The primary concern is to encourage people to develop coping mechanisms when their resilience is low. The talk is all about “bouncing back”.
What about people who have too much resilience?
This is regularly overlooked in resilience programmes and often completely ignored, yet people with too much resilience can be more challenging to work with as those with low levels of resilience. Too much resilience can be seen at the Board level and within senior management teams. For this reason, resilience programmes should be looking at developing resilience.
Nobody would suggest that Donald Trump needs to build his resilience, but it certainly needs developing!
Donald Trump does not “bounce”, he steamrollers his views and opinions without due consideration for others. He does not appear to listen. If anyone disagrees with him, he fires them as if he is still at the helm of the TV show “The Apprentice”.

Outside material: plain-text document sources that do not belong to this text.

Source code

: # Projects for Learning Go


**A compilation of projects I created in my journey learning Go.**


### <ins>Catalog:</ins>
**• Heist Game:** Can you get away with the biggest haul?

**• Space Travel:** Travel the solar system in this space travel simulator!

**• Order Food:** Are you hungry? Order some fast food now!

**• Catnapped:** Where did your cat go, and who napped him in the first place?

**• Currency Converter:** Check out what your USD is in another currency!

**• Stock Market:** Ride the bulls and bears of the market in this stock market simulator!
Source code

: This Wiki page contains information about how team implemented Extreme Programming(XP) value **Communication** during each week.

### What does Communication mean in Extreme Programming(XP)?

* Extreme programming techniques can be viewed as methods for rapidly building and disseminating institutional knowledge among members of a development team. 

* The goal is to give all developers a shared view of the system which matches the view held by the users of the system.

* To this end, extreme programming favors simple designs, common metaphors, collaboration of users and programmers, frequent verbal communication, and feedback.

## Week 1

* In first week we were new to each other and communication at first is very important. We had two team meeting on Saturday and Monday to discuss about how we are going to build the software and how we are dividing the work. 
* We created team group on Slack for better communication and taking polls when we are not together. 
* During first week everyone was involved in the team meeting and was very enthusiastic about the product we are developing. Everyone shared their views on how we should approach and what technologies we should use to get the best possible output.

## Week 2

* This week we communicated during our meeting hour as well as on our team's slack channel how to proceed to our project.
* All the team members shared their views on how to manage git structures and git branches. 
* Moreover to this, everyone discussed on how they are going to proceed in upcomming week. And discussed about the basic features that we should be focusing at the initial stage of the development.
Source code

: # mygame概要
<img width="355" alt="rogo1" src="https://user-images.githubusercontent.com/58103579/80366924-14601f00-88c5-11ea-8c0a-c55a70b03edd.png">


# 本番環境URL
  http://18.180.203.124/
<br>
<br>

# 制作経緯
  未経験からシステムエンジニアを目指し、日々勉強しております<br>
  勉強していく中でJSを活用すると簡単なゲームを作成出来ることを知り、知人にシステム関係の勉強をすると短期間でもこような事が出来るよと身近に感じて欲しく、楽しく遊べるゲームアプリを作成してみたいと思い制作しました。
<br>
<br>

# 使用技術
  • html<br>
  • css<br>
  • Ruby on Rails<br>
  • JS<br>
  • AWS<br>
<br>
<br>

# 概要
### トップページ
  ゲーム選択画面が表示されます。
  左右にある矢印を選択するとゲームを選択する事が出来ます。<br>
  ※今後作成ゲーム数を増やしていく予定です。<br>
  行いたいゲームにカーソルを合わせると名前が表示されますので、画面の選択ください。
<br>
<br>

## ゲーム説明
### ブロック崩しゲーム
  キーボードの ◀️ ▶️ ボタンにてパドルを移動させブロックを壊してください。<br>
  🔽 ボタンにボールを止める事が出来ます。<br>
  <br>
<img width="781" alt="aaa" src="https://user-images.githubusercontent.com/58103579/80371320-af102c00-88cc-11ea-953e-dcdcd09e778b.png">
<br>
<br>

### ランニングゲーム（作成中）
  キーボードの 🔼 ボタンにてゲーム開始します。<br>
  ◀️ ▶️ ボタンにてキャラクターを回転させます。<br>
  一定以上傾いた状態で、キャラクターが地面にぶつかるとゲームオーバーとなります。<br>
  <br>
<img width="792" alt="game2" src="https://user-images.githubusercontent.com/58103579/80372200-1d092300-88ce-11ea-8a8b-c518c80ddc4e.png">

By driving through what he wants and adapting to quickly to changing situations, he appears not to care about others’ feelings. By pushing his own agenda too quickly he can appear to be too emotionally controlled and show this in inappropriate ways by mocking the emotional expression in other people. He demonstrates too much resilience – especially in relation to the emotions of others. By not comprehending the anxieties of others and by not understanding their inability to respond in the same way shows a lack of empathy, a degree of selfishness and a perceived lack of caring.
Leaders have a duty to regard and treat others as fellow human beings with perceptions different from theirs, to understand these differences and to ensure that they are emotionally engaged and supported. Having this attitude allows other people to adjust within their own time and in their own way. Without this approach, the actions of those with too much resilience don’t help those who find it difficult to adapt or who get stuck. In certain circumstances, they may come across as self-centred.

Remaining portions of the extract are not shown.